Se dejó caer en el camastro, recostado en el montón de mantas y almohadas. El perro estaba fuera husmeando el vómito, pero cuando Pitkin chasqueó los dedos volvió obedientemente y se sentó a su lado.
—¿Quieres un vaso de agua o alguna otra cosa? —preguntó Sándor con cierto embarazo.
Pitkin hizo un gesto negativo.
—Estoy cansado —contestó—. Creo que voy a dormir un rato.
—¿Qué fue lo que encontrasteis? —intentó una vez más.
—No me apetece hablar.
—¿Ni siquiera para ayudar a Tamás?
Pero ese recurso ya había dejado de surtir efecto.
—Me dijo que no se lo contara a nadie —insistió Pitkin. Luego cerró los ojos.
Sándor hizo un movimiento. El perro no lo perdía de vista.
—Pitkin…
Obtuvo un ronquido falso por toda respuesta.
—Sé que aún no estás dormido… —continuó. Pero cuando después del primer ronquido vino un segundo, comprendió que no iba a sacar mucho más de aquella conversación y se levantó muy despacio para no alarmar al perro. El chico abrió los ojos.
—No te marchas, ¿verdad?
—Si estás dormido…
—Pero se lo has prometido al abuelo.
El muchacho llevaba el miedo pintado en la mirada. No sabía si lo que lo asustaba era quedarse solo o estar enfermo, pero no fue capaz de abandonarlo con sus temores.

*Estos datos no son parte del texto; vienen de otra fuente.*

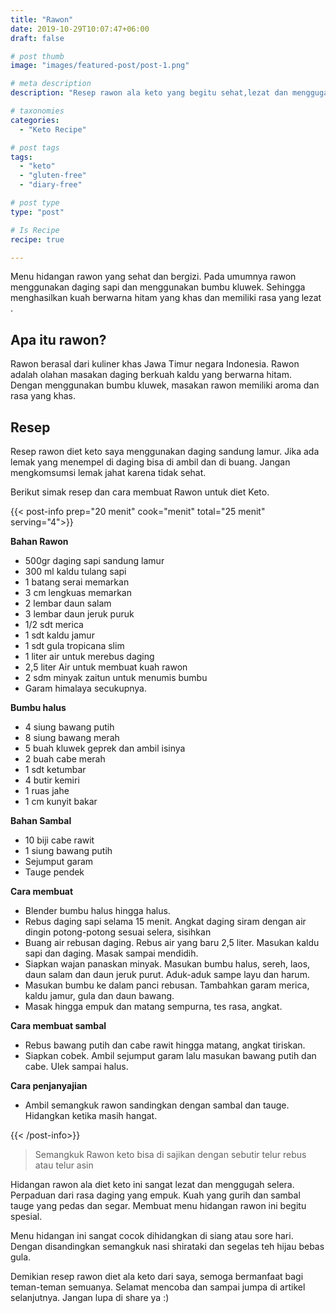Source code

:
 ```yaml
---
title: "Rawon"
date: 2019-10-29T10:07:47+06:00
draft: false

# post thumb
image: "images/featured-post/post-1.png"

# meta description
description: "Resep rawon ala keto yang begitu sehat,lezat dan menggugah selera. Patut untuk menjadi menu andalan sehari-hari. "

# taxonomies
categories:
  - "Keto Recipe"

# post tags
tags:
  - "keto"
  - "gluten-free"
  - "diary-free"

# post type
type: "post"

# Is Recipe
recipe: true

---
```


Menu hidangan rawon yang sehat dan bergizi. Pada umumnya rawon menggunakan daging sapi dan menggunakan bumbu kluwek. Sehingga menghasilkan kuah berwarna hitam yang khas dan memiliki rasa yang lezat .

## Apa itu rawon?

Rawon berasal dari kuliner khas Jawa Timur negara Indonesia.
Rawon adalah olahan masakan daging berkuah kaldu yang berwarna hitam. Dengan menggunakan bumbu kluwek, masakan rawon memiliki aroma dan rasa yang khas. 

## Resep

Resep rawon diet keto saya menggunakan daging sandung lamur. Jika ada lemak yang menempel di daging bisa di ambil dan di buang. Jangan mengkomsumsi lemak jahat karena tidak sehat. 

Berikut simak resep dan cara membuat Rawon untuk diet Keto.

{{< post-info prep="20 menit" cook="menit" total="25 menit" serving="4">}}

__Bahan Rawon__

- 500gr daging sapi sandung lamur
- 300 ml kaldu tulang sapi
- 1 batang serai memarkan
- 3 cm lengkuas memarkan
- 2 lembar daun salam
- 3 lembar daun jeruk puruk
- 1/2 sdt merica
- 1 sdt kaldu jamur
- 1 sdt gula tropicana slim
- 1 liter air untuk merebus daging
- 2,5 liter Air untuk membuat kuah rawon
- 2 sdm minyak zaitun untuk menumis bumbu
- Garam himalaya secukupnya.

__Bumbu halus__

- 4 siung bawang putih
- 8 siung bawang merah
- 5 buah kluwek geprek dan ambil isinya
- 2 buah cabe merah
- 1 sdt ketumbar
- 4 butir kemiri
- 1 ruas jahe
- 1 cm kunyit bakar

__Bahan Sambal__

- 10 biji cabe rawit
- 1 siung bawang putih
- Sejumput garam
- Tauge pendek

__Cara membuat__

- Blender bumbu halus hingga halus.
- Rebus daging sapi selama 15 menit. Angkat daging siram dengan air dingin potong-potong sesuai selera, sisihkan
- Buang air rebusan daging. Rebus air yang baru 2,5 liter. Masukan kaldu sapi dan daging. Masak sampai mendidih.
- Siapkan wajan panaskan minyak. Masukan bumbu halus, sereh, laos, daun salam dan daun jeruk purut. Aduk-aduk sampe layu dan harum.
- Masukan bumbu ke dalam panci rebusan. Tambahkan garam merica, kaldu jamur, gula dan daun bawang.
- Masak hingga empuk dan matang sempurna, tes rasa, angkat.

__Cara membuat sambal__

- Rebus bawang putih dan cabe rawit hingga matang, angkat tiriskan.
- Siapkan cobek. Ambil sejumput garam lalu masukan bawang putih dan cabe. Ulek sampai halus.

__Cara penjanyajian__
 - Ambil semangkuk rawon sandingkan dengan sambal dan tauge. Hidangkan ketika masih hangat.

{{< /post-info>}}

> Semangkuk Rawon keto bisa di sajikan dengan sebutir telur rebus atau telur asin


Hidangan rawon ala diet keto ini sangat lezat dan menggugah selera. Perpaduan dari rasa daging yang empuk. Kuah yang gurih dan sambal tauge yang pedas dan segar. Membuat menu hidangan rawon ini begitu spesial.

Menu hidangan ini sangat cocok dihidangkan di siang atau sore hari. Dengan disandingkan semangkuk nasi shirataki dan segelas teh hijau bebas gula.

Demikian resep rawon diet ala keto dari saya, semoga bermanfaat bagi teman-teman semuanya. Selamat mencoba dan sampai jumpa di artikel selanjutnya. Jangan lupa di share ya :)
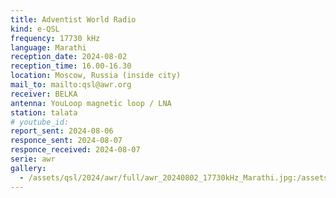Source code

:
 ```yaml
---
title: Adventist World Radio
kind: e-QSL
frequency: 17730 kHz
language: Marathi
reception_date: 2024-08-02
reception_time: 16.00-16.30
location: Moscow, Russia (inside city)
mail_to: mailto:qsl@awr.org
receiver: BELKA
antenna: YouLoop magnetic loop / LNA
station: talata
# youtube_id: 
report_sent: 2024-08-06
responce_sent: 2024-08-07
responce_received: 2024-08-07
serie: awr
gallery:
  - /assets/qsl/2024/awr/full/awr_20240802_17730kHz_Marathi.jpg:/assets/qsl/2024/awr/small/awr_20240802_17730kHz_Marathi.jpg
---
```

—Vale, me quedo un rato —cedió.
Pitkin dejó escapar un gruñido satisfecho y se acomodó bajo las mantas. Sándor permaneció a su lado en silencio hasta que regresó el viejo.

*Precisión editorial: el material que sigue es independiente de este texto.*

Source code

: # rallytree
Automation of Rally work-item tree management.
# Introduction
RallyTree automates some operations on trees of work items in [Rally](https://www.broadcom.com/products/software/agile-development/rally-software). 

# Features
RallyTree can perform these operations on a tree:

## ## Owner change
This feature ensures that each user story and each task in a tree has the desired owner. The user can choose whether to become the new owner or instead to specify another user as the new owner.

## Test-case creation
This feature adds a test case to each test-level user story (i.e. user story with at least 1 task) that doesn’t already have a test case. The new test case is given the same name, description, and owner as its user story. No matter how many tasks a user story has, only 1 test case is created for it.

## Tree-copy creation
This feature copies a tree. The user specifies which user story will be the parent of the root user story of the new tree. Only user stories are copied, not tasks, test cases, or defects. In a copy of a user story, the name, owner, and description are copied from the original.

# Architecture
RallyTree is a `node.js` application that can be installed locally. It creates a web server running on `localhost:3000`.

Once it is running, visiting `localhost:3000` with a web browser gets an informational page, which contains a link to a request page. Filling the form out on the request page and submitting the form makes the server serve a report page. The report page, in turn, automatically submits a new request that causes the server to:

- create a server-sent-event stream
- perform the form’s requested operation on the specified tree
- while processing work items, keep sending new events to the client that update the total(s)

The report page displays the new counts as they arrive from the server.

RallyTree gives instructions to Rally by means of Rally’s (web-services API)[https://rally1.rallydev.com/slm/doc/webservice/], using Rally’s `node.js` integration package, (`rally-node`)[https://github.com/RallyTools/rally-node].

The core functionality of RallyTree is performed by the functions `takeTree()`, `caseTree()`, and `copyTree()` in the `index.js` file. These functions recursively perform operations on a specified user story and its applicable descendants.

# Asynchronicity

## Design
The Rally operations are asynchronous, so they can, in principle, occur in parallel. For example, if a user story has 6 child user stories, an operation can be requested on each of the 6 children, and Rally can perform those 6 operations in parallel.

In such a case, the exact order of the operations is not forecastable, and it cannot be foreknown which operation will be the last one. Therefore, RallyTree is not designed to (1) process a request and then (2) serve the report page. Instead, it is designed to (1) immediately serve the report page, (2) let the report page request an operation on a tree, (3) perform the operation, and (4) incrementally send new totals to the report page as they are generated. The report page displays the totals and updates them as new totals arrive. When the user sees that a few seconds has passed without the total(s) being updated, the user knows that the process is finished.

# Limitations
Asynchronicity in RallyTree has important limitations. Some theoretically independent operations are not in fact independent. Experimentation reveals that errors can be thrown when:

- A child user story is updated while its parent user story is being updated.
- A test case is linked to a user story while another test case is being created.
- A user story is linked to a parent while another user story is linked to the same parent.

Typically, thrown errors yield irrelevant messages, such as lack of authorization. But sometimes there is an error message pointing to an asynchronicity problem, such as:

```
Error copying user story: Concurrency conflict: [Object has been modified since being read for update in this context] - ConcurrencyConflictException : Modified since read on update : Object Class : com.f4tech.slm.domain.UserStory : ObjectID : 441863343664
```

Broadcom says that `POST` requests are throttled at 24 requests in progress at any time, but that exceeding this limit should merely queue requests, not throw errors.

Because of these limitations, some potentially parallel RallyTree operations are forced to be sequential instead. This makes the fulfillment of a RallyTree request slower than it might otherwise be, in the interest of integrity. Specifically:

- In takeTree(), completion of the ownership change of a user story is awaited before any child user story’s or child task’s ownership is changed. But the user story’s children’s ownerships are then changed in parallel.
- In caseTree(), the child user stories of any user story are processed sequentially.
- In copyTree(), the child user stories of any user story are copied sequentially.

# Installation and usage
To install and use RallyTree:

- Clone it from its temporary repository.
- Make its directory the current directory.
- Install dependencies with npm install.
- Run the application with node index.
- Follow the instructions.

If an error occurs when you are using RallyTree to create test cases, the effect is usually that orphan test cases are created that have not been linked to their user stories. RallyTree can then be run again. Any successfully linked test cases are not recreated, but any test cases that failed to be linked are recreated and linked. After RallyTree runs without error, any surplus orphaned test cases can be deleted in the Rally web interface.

A la mañana siguiente, cuando se dirigía a hacer sus necesidades, Sándor se encontró con el BMW de Bolgár aparcado a la puerta de la casa de Valeria. Cruzado de brazos, Stefan aguardaba apoyado en la puerta delantera. Al verlo salir se irguió y avanzó hacia él.

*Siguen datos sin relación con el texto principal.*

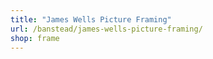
 ```yaml
---
title: "James Wells Picture Framing"
url: /banstead/james-wells-picture-framing/
shop: frame
---
```

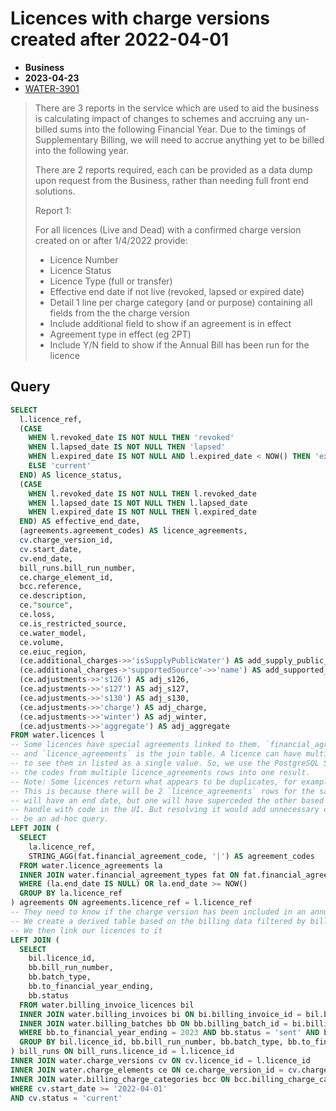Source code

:# Licences with charge versions created after 2022-04-01

- **Business**
- **2023-04-23**
- [WATER-3901](https://eaflood.atlassian.net/browse/WATER-3901)

> There are 3 reports in the service which are used to aid the business is calculating impact of changes to schemes and accruing any un-billed sums into the following Financial Year. Due to the timings of Supplementary Billing, we will need to accrue anything yet to be billed into the following year.
>
> There are 2 reports required, each can be provided as a data dump upon request from the Business, rather than needing full front end solutions.
>
> Report 1:
>
> For all licences (Live and Dead) with a confirmed charge version created on or after 1/4/2022 provide:
>
> - Licence Number
> - Licence Status
> - Licence Type (full or transfer)
> - Effective end date if not live (revoked, lapsed or expired date)
> - Detail 1 line per charge category (and or purpose) containing all fields from the the charge version
> - Include additional field to show if an agreement is in effect
> - Agreement type in effect (eg 2PT)
> - Include Y/N field to show if the Annual Bill has been run for the licence

## Query

```sql
SELECT
  l.licence_ref,
  (CASE
    WHEN l.revoked_date IS NOT NULL THEN 'revoked'
    WHEN l.lapsed_date IS NOT NULL THEN 'lapsed'
    WHEN l.expired_date IS NOT NULL AND l.expired_date < NOW() THEN 'expired'
    ELSE 'current'
  END) AS licence_status,
  (CASE
    WHEN l.revoked_date IS NOT NULL THEN l.revoked_date
    WHEN l.lapsed_date IS NOT NULL THEN l.lapsed_date
    WHEN l.expired_date IS NOT NULL THEN l.expired_date
  END) AS effective_end_date,
  (agreements.agreement_codes) AS licence_agreements,
  cv.charge_version_id,
  cv.start_date,
  cv.end_date,
  bill_runs.bill_run_number,
  ce.charge_element_id,
  bcc.reference,
  ce.description,
  ce."source",
  ce.loss,
  ce.is_restricted_source,
  ce.water_model,
  ce.volume,
  ce.eiuc_region,
  (ce.additional_charges->>'isSupplyPublicWater') AS add_supply_public_water,
  (ce.additional_charges->'supportedSource'->>'name') AS add_supported_source_name,
  (ce.adjustments->>'s126') AS adj_s126,
  (ce.adjustments->>'s127') AS adj_s127,
  (ce.adjustments->>'s130') AS adj_s130,
  (ce.adjustments->>'charge') AS adj_charge,
  (ce.adjustments->>'winter') AS adj_winter,
  (ce.adjustments->>'aggregate') AS adj_aggregate
FROM water.licences l
-- Some licences have special agreements linked to them. `financial_agreement_types` is the lookup table
-- and `licence_agreements` is the join table. A licence can have multiple agreements but the request was
-- to see them in listed as a single value. So, we use the PostgreSQL STRING_AGG() function to concatenate
-- the codes from multiple licence_agreements rows into one result.
-- Note: Some licences return what appears to be duplicates, for example AN/031/0014/056 will return 'S127|S127'.
-- This is because there will be 2 `licence_agreements` rows for the same licence and agreement type. Neither
-- will have an end date, but one will have superceded the other based on start_date. This is easy enough to
-- handle with code in the UI. But resolving it would add unnecessary complexity in SQL to what is intended to
-- be an ad-hoc query.
LEFT JOIN (
  SELECT
    la.licence_ref,
    STRING_AGG(fat.financial_agreement_code, '|') AS agreement_codes
  FROM water.licence_agreements la
  INNER JOIN water.financial_agreement_types fat ON fat.financial_agreement_type_id = la.financial_agreement_type_id
  WHERE (la.end_date IS NULL) OR la.end_date >= NOW()
  GROUP BY la.licence_ref
) agreements ON agreements.licence_ref = l.licence_ref
-- They need to know if the charge version has been included in an annual bill run this financial year.
-- We create a derived table based on the billing data filtered by bill run type, status and financial year.
-- We then link our licences to it
LEFT JOIN (
  SELECT
    bil.licence_id,
    bb.bill_run_number,
    bb.batch_type,
    bb.to_financial_year_ending,
    bb.status
  FROM water.billing_invoice_licences bil
  INNER JOIN water.billing_invoices bi ON bi.billing_invoice_id = bil.billing_invoice_id
  INNER JOIN water.billing_batches bb ON bb.billing_batch_id = bi.billing_batch_id
  WHERE bb.to_financial_year_ending = 2023 AND bb.status = 'sent' AND bb.batch_type = 'annual'
  GROUP BY bil.licence_id, bb.bill_run_number, bb.batch_type, bb.to_financial_year_ending, bb.status
) bill_runs ON bill_runs.licence_id = l.licence_id
INNER JOIN water.charge_versions cv ON cv.licence_id = l.licence_id
INNER JOIN water.charge_elements ce ON ce.charge_version_id = cv.charge_version_id
INNER JOIN water.billing_charge_categories bcc ON bcc.billing_charge_category_id = ce.billing_charge_category_id
WHERE cv.start_date >= '2022-04-01'
AND cv.status = 'current'
```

—El señor Bolgár desea hablar contigo —anunció.
Sándor lo había adivinado.
—¿Tan temprano? ¿Y no puede esperar a que mee primero?
Por lo visto no podía. Stefan le cortaba el paso de manera implacable.
—Ahora —replicó.
Al cabo de unas horas Sándor volvía a ir sentado en un autobús. Esta vez no era el de línea, sino un viejo minibús Ford Transit de color azul. Las diecisiete plazas iban ocupadas y el espacio entre asiento y asiento estaba atestado de maletas y bolsones de plástico. Él era el único de Galbeno, pero casi todo el resto del pasaje procedía de pueblecillos similares o del gueto gitano de Miskolc. Tres mujeres se habían fabricado un pequeño compartimento privado en la parte trasera colgando un par de sábanas que se podían correr como cortinas durante la noche. Una de ellas viajaba con su hija, una niña de unos cuatro años. El resto de los pasajeros eran hombres.
Sentado en un raído asiento gris de polipiel que se le pegaba a los muslos, y con los pies incómodamente apoyados a ambos lados de la caja de cartón llena de comida y agua que le había dado Valeria, Sándor experimentaba una creciente sensación de irrealidad tan angustiosa que a veces sentía el impulso de estampar la cabeza contra el cristal para comprobar si se hacía daño. Al otro lado de la ventanilla iba quedando atrás uno de los polígonos industriales de Miskolc, un paisaje entre grisáceo y oxidado de vallas y hormigón desmigajado, contenedores de acero abollados y chimeneas altísimas que se erguían como vestigios de una época en que fueron un símbolo de progreso, desarrollo y trabajo.
Hace diez días, pensó. Hace diez días yo estudiaba derecho, vivía en Budapest y tenía un futuro.
Por aquel entonces había llegado a creer que era mínimamente dueño de su vida y podía encarrilarla hacia donde deseara. Con las normas. Después lo habían zarandeado, primero Tamás, luego el NBH, la universidad y el profesor, su madre y su familia, y ahora Bolgár.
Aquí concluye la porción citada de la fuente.